China’s millennials don’t have jobs or avocados
This week’s entry: Ant Tribe
What it’s about: While America scorns its entitled, avocado-obsessed trophy-demanding millennials, China has its own thinkpiece-ready generation that is likewise well-informed, well-educated, optimistic—yet unemployable, unable to afford rents in expensive urban areas, but moving to big cities anyway, living in cramped conditions, hoping to find opportunity.
Biggest controversy: The “ant tribe” isn’t solely a generational phenomena. Most ants come from small towns or farms, and while they were able to attend college and move to a big city, they may not have any connections once they get there. Guanxi, the Chinese equivalent to networking, is crucial to starting a career, and people from small towns, even well-educated ones, are often shut out.
Strangest fact: There’s also a “rat tribe.” Like ants, rats work hard and live in crowded conditions in big-cities. But rat tribe refers to low-wage migrant workers who generally live underground. Cold War-era air raid shelters have been converted into tiny apartments (averaging just over 100 square feet), where migrant workers live in crowded, unsanitary conditions to be close to where the work is.
Thing we were happiest to learn: China has done something to try and help their millennials. The country has raised the minimum wage, built more affordable housing, lowered taxes for people who aren’t billionaires, and pushed universities to gear their programs with an eye to the workforce. Hong Kong set up training programs to help graduates find jobs.
Thing we were unhappiest to learn: Educating China’s populace may have backfired.
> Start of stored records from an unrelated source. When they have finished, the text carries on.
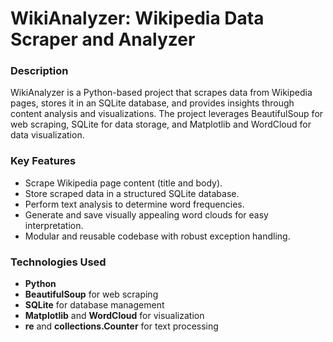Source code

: # WikiAnalyzer: Wikipedia Data Scraper and Analyzer

### Description
WikiAnalyzer is a Python-based project that scrapes data from Wikipedia pages, stores it in an SQLite database, and provides insights through content analysis and visualizations. The project leverages BeautifulSoup for web scraping, SQLite for data storage, and Matplotlib and WordCloud for data visualization.

### Key Features
- Scrape Wikipedia page content (title and body).
- Store scraped data in a structured SQLite database.
- Perform text analysis to determine word frequencies.
- Generate and save visually appealing word clouds for easy interpretation.
- Modular and reusable codebase with robust exception handling.

### Technologies Used
- **Python**
- **BeautifulSoup** for web scraping
- **SQLite** for database management
- **Matplotlib** and **WordCloud** for visualization
- **re** and **collections.Counter** for text processing


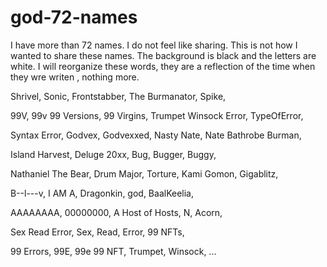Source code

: # god-72-names
I have more than 72 names. I do not feel like sharing. This is not how I wanted to share these names. The background is black and the letters are white. I will reorganize these words, they are a reflection of the time when they wre writen , nothing more.

Shrivel,
Sonic,
Frontstabber,
The Burmanator,
Spike,

99V, 99v
99 Versions,
99 Virgins,
Trumpet Winsock Error,
TypeOfError,

Syntax Error,
Godvex,
Godvexxed,
Nasty Nate, Nate
Bathrobe Burman,

Island Harvest,
Deluge 20xx,
Bug,
Bugger,
Buggy,

Nathaniel The Bear,
Drum Major,
Torture,
Kami Gomon,
Gigablitz,

B--l---v,
I AM A,
Dragonkin,
god,
BaalKeelia,

AAAAAAAA,
00000000,
A Host of Hosts,
N,
Acorn,

Sex Read Error,
Sex,
Read,
Error,
99 NFTs,

99 Errors,
99E, 99e
99 NFT,
Trumpet,
Winsock,
...
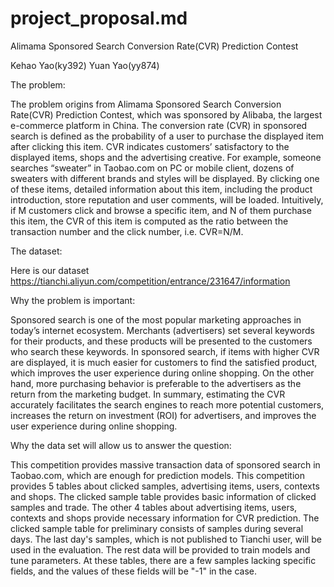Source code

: # project_proposal.md
Alimama Sponsored Search Conversion Rate(CVR) Prediction Contest


Kehao Yao(ky392) Yuan Yao(yy874)

The problem:

The problem origins from Alimama Sponsored Search Conversion Rate(CVR) Prediction Contest, which was sponsored by Alibaba, the largest e-commerce platform in China. 
The conversion rate (CVR) in sponsored search is defined as the probability of a user to purchase the displayed item after clicking this item. CVR indicates customers’ satisfactory to the displayed items, shops and the advertising creative. For example, someone searches “sweater” in Taobao.com on PC or mobile client, dozens of sweaters with different brands and styles will be displayed. By clicking one of these items, detailed information about this item, including the product introduction, store reputation and user comments, will be loaded. Intuitively, if M customers click and browse a specific item, and N of them purchase this item, the CVR of this item is computed as the ratio between the transaction number and the click number, i.e. CVR=N/M.

The dataset:

Here is our dataset 
https://tianchi.aliyun.com/competition/entrance/231647/information

Why the problem is important:

Sponsored search is one of the most popular marketing approaches in today’s internet ecosystem. Merchants (advertisers) set several keywords for their products, and these products will be presented to the customers who search these keywords. 
In sponsored search, if items with higher CVR are displayed, it is much easier for customers to find the satisfied product, which improves the user experience during online shopping. On the other hand, more purchasing behavior is preferable to the advertisers as the return from the marketing budget. In summary, estimating the CVR accurately facilitates the search engines to reach more potential customers, increases the return on investment (ROI) for advertisers, and improves the user experience during online shopping.

Why the data set will allow us to answer the question:

This competition provides massive transaction data of sponsored search in Taobao.com, which are enough for prediction models.
This competition provides 5 tables about clicked samples, advertising items, users, contexts and shops. The clicked sample table provides basic information of clicked samples and trade. The other 4 tables about advertising items, users, contexts and shops provide necessary information for CVR prediction.
The clicked sample table for preliminary consists of samples during several days.
The last day's samples, which is not published to Tianchi user, will be used in the evaluation. The rest data will be provided to train models and tune parameters.
At these tables, there are a few samples lacking specific fields, and the values of these fields will be "-1" in the case.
In the late ’90s, China greatly expanded university enrollment, going from 800,000 graduates year to 6 million within 10 years. But another decade after that, as the number of people with degrees exploded, the value of a degree dropped proportionally, and it was no longer the advantage it once was. In fact, wages for the college-educated have dropped, while unskilled workers in manufacturing are in demand, and pay for those jobs is soaring.
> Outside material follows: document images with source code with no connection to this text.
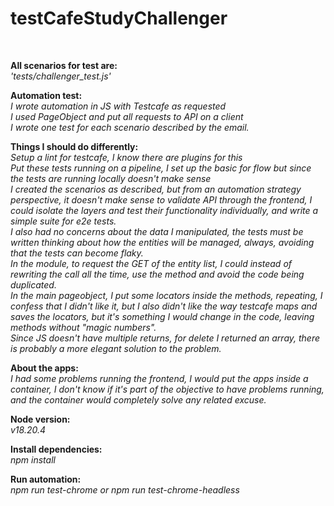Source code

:# testCafeStudyChallenger

<br>

**All scenarios for test are:**<br>
_'tests/challenger_test.js'_

**Automation test:**<br>
_I wrote automation in JS with Testcafe as requested<br>_
_I used PageObject and put all requests to API on a client_ <br>
_I wrote one test for each scenario described by the email._<br>

**Things I should do differently:**<br>
_Setup a lint for testcafe, I know there are plugins for this_<br>
_Put these tests running on a pipeline, I set up the basic for flow but since the tests are running locally doesn't make sense_<br>
_I created the scenarios as described, but from an automation strategy perspective, it doesn't make sense to validate API through the frontend, I could isolate the layers and test their functionality individually, and write a simple suite for e2e tests._<br>
_I also had no concerns about the data I manipulated, the tests must be written thinking about how the entities will be managed, always, avoiding that the tests can become flaky._<br>
_In the module, to request the GET of the entity list, I could instead of rewriting the call all the time, use the method and avoid the code being duplicated._<br>
_In the main pageobject, I put some locators inside the methods, repeating, I confess that I didn't like it, but I also didn't like the way testcafe maps and saves the locators, but it's something I would change in the code, leaving methods without "magic numbers"._<br>
_Since JS doesn't have multiple returns, for delete I returned an array, there is probably a more elegant solution to the problem._<br>

**About the apps:**<br>
_I had some problems running the frontend, I would put the apps inside a container, I don't know if it's part of the objective to have problems running, and the container would completely solve any related excuse._<br>

**Node version:**<br>
_v18.20.4_<br>

**Install dependencies:**<br>
_npm install_<br>

**Run automation:**<br>
_npm run test-chrome or npm run test-chrome-headless_<br>
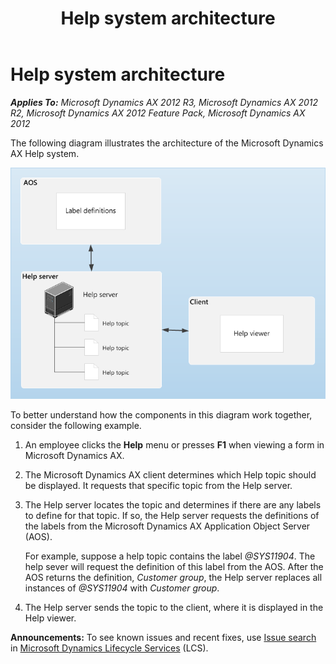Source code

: ﻿---
title: Help system architecture
TOCTitle: Help system architecture
ms:assetid: 929971c1-2b66-42df-a047-3baa684c8bdc
ms:mtpsurl: https://technet.microsoft.com/en-us/library/Gg731869(v=AX.60)
ms:contentKeyID: 35132763
ms.date: 04/18/2014
mtps_version: v=AX.60
---

# Help system architecture 


_**Applies To:** Microsoft Dynamics AX 2012 R3, Microsoft Dynamics AX 2012 R2, Microsoft Dynamics AX 2012 Feature Pack, Microsoft Dynamics AX 2012_

The following diagram illustrates the architecture of the Microsoft Dynamics AX Help system.

![Help system topology (excluding Internet)](images/Gg731869.InternalHelp(AX.60).png "Help system topology (excluding Internet)")

To better understand how the components in this diagram work together, consider the following example.

1.  An employee clicks the **Help** menu or presses **F1** when viewing a form in Microsoft Dynamics AX.

2.  The Microsoft Dynamics AX client determines which Help topic should be displayed. It requests that specific topic from the Help server.

3.  The Help server locates the topic and determines if there are any labels to define for that topic. If so, the Help server requests the definitions of the labels from the Microsoft Dynamics AX Application Object Server (AOS).
    
    For example, suppose a help topic contains the label *@SYS11904*. The help sever will request the definition of this label from the AOS. After the AOS returns the definition, *Customer group*, the Help server replaces all instances of *@SYS11904* with *Customer group*.

4.  The Help server sends the topic to the client, where it is displayed in the Help viewer.

  
**Announcements:** To see known issues and recent fixes, use [Issue search](http://go.microsoft.com/fwlink/?linkid=389258) in [Microsoft Dynamics Lifecycle Services](http://go.microsoft.com/fwlink/?linkid=306505) (LCS).

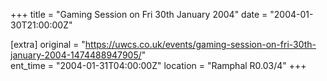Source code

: +++
title = "Gaming Session on Fri 30th January 2004"
date = "2004-01-30T21:00:00Z"

[extra]
original = "https://uwcs.co.uk/events/gaming-session-on-fri-30th-january-2004-1474488947905/"    
ent_time = "2004-01-31T04:00:00Z"
location = "Ramphal R0.03/4"
+++




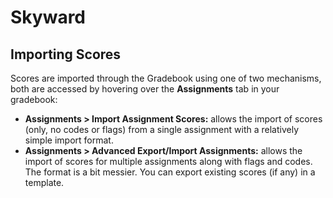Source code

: # Skyward

## Importing Scores

Scores are imported through the Gradebook using one of two mechanisms, both are accessed by hovering over the **Assignments** tab in your gradebook:

* **Assignments > Import Assignment Scores:** allows the import of scores (only, no codes or flags) from a single assignment with a relatively simple import format.
* **Assignments > Advanced Export/Import Assignments:** allows the import of scores for multiple assignments along with flags and codes. The format is a bit messier. You can export existing scores (if any) in a template.
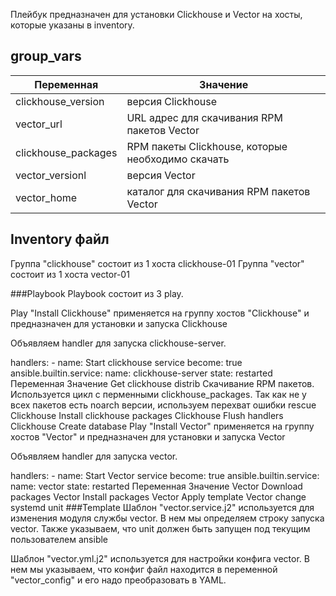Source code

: Плейбук предназначен для установки Clickhouse и Vector на хосты, которые указаны в inventory.

## group_vars
| Переменная  | Значение |
| ------------- | ------------- |
| clickhouse_version  | версия Clickhouse  |
| vector_url  | URL адрес для скачивания RPM пакетов Vector  |
| clickhouse_packages  | RPM пакеты Clickhouse, которые необходимо скачать  |
| vector_versionl  | версия Vector  |
| vector_home  | каталог для скачивания RPM пакетов Vector |

## Inventory файл
Группа "clickhouse" состоит из 1 хоста clickhouse-01 Группа "vector" состоит из 1 хоста vector-01

###Playbook Playbook состоит из 3 play.

Play "Install Clickhouse" применяется на группу хостов "Clickhouse" и предназначен для установки и запуска Clickhouse

Объявляем handler для запуска clickhouse-server.

handlers:
    - name: Start clickhouse service
      become: true
      ansible.builtin.service:
        name: clickhouse-server
        state: restarted
Переменная	Значение
Get clickhouse distrib	Скачивание RPM пакетов. Используется цикл с перменными clickhouse_packages. Так как не у всех пакетов есть noarch версии, используем перехват ошибки rescue
Clickhouse	Install clickhouse packages
Clickhouse	Flush handlers
Clickhouse	Create database
Play "Install Vector" применяется на группу хостов "Vector" и предназначен для установки и запуска Vector

Объявляем handler для запуска vector.

 handlers:
    - name: Start Vector service
      become: true
      ansible.builtin.service:
        name: vector
        state: restarted
Переменная	Значение
Vector	Download packages
Vector	Install packages
Vector	Apply template
Vector	change systemd unit
###Template Шаблон "vector.service.j2" используется для изменения модуля службы vector. В нем мы определяем строку запуска vector. Также указываем, что unit должен быть запущен под текущим пользователем ansible

Шаблон "vector.yml.j2" используется для настройки конфига vector. В нем мы указываем, что конфиг файл находится в переменной "vector_config" и его надо преобразовать в YAML.
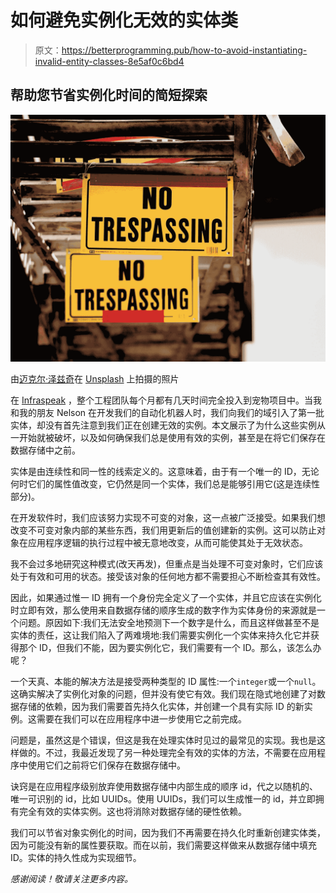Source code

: # 如何避免实例化无效的实体类

> 原文：<https://betterprogramming.pub/how-to-avoid-instantiating-invalid-entity-classes-8e5af0c6bd4>

## 帮助您节省实例化时间的简短探索

![](img/20bfefe973f08855a48a6667ec9cef04.png)

由[迈克尔·泽兹奇](https://unsplash.com/@lazycreekimages?utm_source=medium&utm_medium=referral)在 [Unsplash](https://unsplash.com?utm_source=medium&utm_medium=referral) 上拍摄的照片

在 [Infraspeak](https://infraspeak.com/) ，整个工程团队每个月都有几天时间完全投入到宠物项目中。当我和我的朋友 Nelson 在开发我们的自动化机器人时，我们向我们的域引入了第一批实体，却没有首先注意到我们正在创建无效的实例。本文展示了为什么这些实例从一开始就被破坏，以及如何确保我们总是使用有效的实例，甚至是在将它们保存在数据存储中之前。

实体是由连续性和同一性的线索定义的。这意味着，由于有一个唯一的 ID，无论何时它们的属性值改变，它仍然是同一个实体，我们总是能够引用它(这是连续性部分)。

在开发软件时，我们应该努力实现不可变的对象，这一点被广泛接受。如果我们想改变不可变对象内部的某些东西，我们用更新后的值创建新的实例。这可以防止对象在应用程序逻辑的执行过程中被无意地改变，从而可能使其处于无效状态。

我不会过多地研究这种模式(改天再发)，但重点是当处理不可变对象时，它们应该处于有效和可用的状态。接受该对象的任何地方都不需要担心不断检查其有效性。

因此，如果通过惟一 ID 拥有一个身份完全定义了一个实体，并且它应该在实例化时立即有效，那么使用来自数据存储的顺序生成的数字作为实体身份的来源就是一个问题。原因如下:我们无法安全地预测下一个数字是什么，而且这样做甚至不是实体的责任，这让我们陷入了两难境地:我们需要实例化一个实体来持久化它并获得那个 ID，但我们不能，因为要实例化它，我们需要有一个 ID。那么，该怎么办呢？

一个天真、本能的解决方法是接受两种类型的 ID 属性:一个`integer`或一个`null`。这确实解决了实例化对象的问题，但并没有使它有效。我们现在隐式地创建了对数据存储的依赖，因为我们需要首先持久化实体，并创建一个具有实际 ID 的新实例。这需要在我们可以在应用程序中进一步使用它之前完成。

问题是，虽然这是个错误，但这是我在处理实体时见过的最常见的实现。我也是这样做的。不过，我最近发现了另一种处理完全有效的实体的方法，不需要在应用程序中使用它们之前将它们保存在数据存储中。

诀窍是在应用程序级别放弃使用数据存储中内部生成的顺序 id，代之以随机的、唯一可识别的 id，比如 UUIDs。使用 UUIDs，我们可以生成惟一的 id，并立即拥有完全有效的实体实例。这也将消除对数据存储的硬性依赖。

我们可以节省对象实例化的时间，因为我们不再需要在持久化时重新创建实体类，因为可能没有新的属性要获取。而在以前，我们需要这样做来从数据存储中填充 ID。实体的持久性成为实现细节。

*感谢阅读！敬请关注更多内容。*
Also noteworthy: There are countries whose college grads are worse off than China’s. There are four countries on Earth where college graduates make up the biggest share of the unemployed—Taiwan, Belarus, Peru, and the United States.
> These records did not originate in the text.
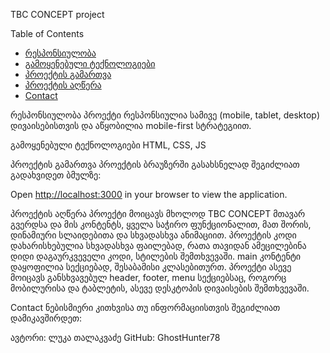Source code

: TBC CONCEPT project

Table of Contents
- [რესპონსიულობა](#რესპონსიულობა)
- [გამოყენებული ტექნოლოგიები](#გამოყენებულიტექნოლოგიები)
- [პროექტის გამართვა](#პროექტისგამართვა)
- [პროექტის აღწერა](#პროექტისაღწერა)
- [Contact](#contact)

რესპონსიულობა
პროექტი რესპონსიულია სამივე (mobile, tablet, desktop) დივაისებისთვის და აწყობილია mobile-first სტრატეგიით.

გამოყენებული ტექნოლოგიები
HTML, CSS, JS

პროექტის გამართვა
პროექტის ბრაუზერში გასახსნელად შეგიძლიათ გადახვიდეთ ბმულზე: 
 
 Open [http://localhost:3000](http://localhost:3000) in your browser to view the application.

პროექტის აღწერა
პროექტი მოიცავს მხოლოდ TBC CONCEPT მთავარ გვერდსა და მის კონტენტს, ყველა საჭირო ფუნქციონალით, მათ შორის, დინამიური სლაიდებითა და სხვადასხვა ანიმაციით. პროექტის კოდი დახარისხებულია სხვადასხვა ფაილებად, რათა თავიდან ამეცილებინა დიდი დაგაურკვეველი კოდი, სტილების შემთხვევაში. main კონტენტი დაყოფილია სექციებად, შესაბამისი კლასებითურთ. პროექტი ასევე მოიცავს განსხვავებულ header, footer, menu სექციებსაც, როგორც მობილურისა და ტაბლეტის, ასევე დესკტოპის დივაისების შემთხვევაში.

Contact
ნებისმიერი კითხვისა თუ ინფორმაციისთვის შეგიძლიათ დამიკავშირდეთ:

ავტორი: ლუკა თალაკვაძე
GitHub: GhostHunter78
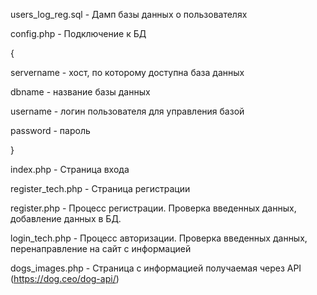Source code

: users_log_reg.sql - Дамп базы данных о пользователях 

config.php - Подключение к БД

{

servername - хост, по которому доступна база данных

dbname - название базы данных

username - логин пользователя для управления базой

password - пароль

}

index.php - Страница входа

register_tech.php - Страница регистрации

register.php - Процесс регистрации. Проверка введенных данных, добавление данных в БД.

login_tech.php - Процесс авторизации. Проверка введенных данных, перенаправление на сайт c информацией

dogs_images.php - Страница с информацией получаемая через API (https://dog.ceo/dog-api/)

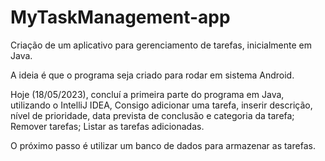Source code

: # MyTaskManagement-app
Criação de um aplicativo para gerenciamento de tarefas, inicialmente em Java.

A ideia é que o programa seja criado para rodar em sistema Android.

Hoje (18/05/2023), concluí a primeira parte do programa em Java, utilizando o IntelliJ IDEA,
Consigo adicionar uma tarefa, inserir descrição, nível de prioridade, data prevista de conclusão e categoria da tarefa;
Remover tarefas;
Listar as tarefas adicionadas.

O próximo passo é utilizar um banco de dados para armazenar as tarefas.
Best link to elsewhere on Wikipedia: Britain has its own version of the ant tribe: NEETs. Taken from a government report that classified youths “Not in Education, Employment, or Training,” NEET has become shorthand for idle youth, who seem to make up between 10 and 20 percent of the population (although, frankly, the statistics the Wiki page throws out are all over the place). The term has spread to Japan and South Korea, and while the actual phrase hasn’t caught on in the U.S., social scientists have began using the category—a report published in Time claimed that, in the wake of the 2008 recession, 15 percent of Americans under the age of 25 were NEETS.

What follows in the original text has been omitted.